About this task: What is the number of lines in the data below that contain "background"? Reply with the number only.

BEGIN Source material

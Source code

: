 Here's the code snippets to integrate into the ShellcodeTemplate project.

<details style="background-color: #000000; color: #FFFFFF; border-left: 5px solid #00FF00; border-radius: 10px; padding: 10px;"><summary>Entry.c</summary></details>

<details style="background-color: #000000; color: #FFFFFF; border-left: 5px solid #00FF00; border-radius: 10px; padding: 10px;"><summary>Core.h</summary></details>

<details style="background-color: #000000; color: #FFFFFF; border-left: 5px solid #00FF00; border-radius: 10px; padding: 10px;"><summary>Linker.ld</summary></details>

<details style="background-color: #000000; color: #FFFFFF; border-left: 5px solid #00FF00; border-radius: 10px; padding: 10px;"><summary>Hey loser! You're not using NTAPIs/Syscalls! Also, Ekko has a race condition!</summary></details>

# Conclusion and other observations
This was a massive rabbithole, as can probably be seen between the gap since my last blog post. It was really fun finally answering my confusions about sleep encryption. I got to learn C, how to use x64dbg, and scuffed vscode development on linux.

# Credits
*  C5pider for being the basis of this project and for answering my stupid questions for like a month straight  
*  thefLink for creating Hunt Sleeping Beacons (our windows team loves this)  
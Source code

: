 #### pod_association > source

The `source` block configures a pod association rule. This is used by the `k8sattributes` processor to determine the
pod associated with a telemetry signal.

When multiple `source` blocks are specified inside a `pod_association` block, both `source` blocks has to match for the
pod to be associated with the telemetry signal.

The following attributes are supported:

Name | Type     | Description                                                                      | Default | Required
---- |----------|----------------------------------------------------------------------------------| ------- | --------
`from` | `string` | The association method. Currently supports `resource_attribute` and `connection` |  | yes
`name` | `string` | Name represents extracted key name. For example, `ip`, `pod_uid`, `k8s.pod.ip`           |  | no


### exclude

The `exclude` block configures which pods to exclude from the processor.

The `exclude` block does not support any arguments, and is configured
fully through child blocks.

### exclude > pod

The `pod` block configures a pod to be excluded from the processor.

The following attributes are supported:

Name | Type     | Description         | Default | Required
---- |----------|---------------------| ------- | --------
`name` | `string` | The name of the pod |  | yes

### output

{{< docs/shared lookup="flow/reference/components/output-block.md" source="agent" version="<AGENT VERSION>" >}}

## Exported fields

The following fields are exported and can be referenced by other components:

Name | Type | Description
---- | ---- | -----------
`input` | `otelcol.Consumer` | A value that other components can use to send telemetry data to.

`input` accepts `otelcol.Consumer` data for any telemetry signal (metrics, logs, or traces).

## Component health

END Source material

Output of the exercise: 4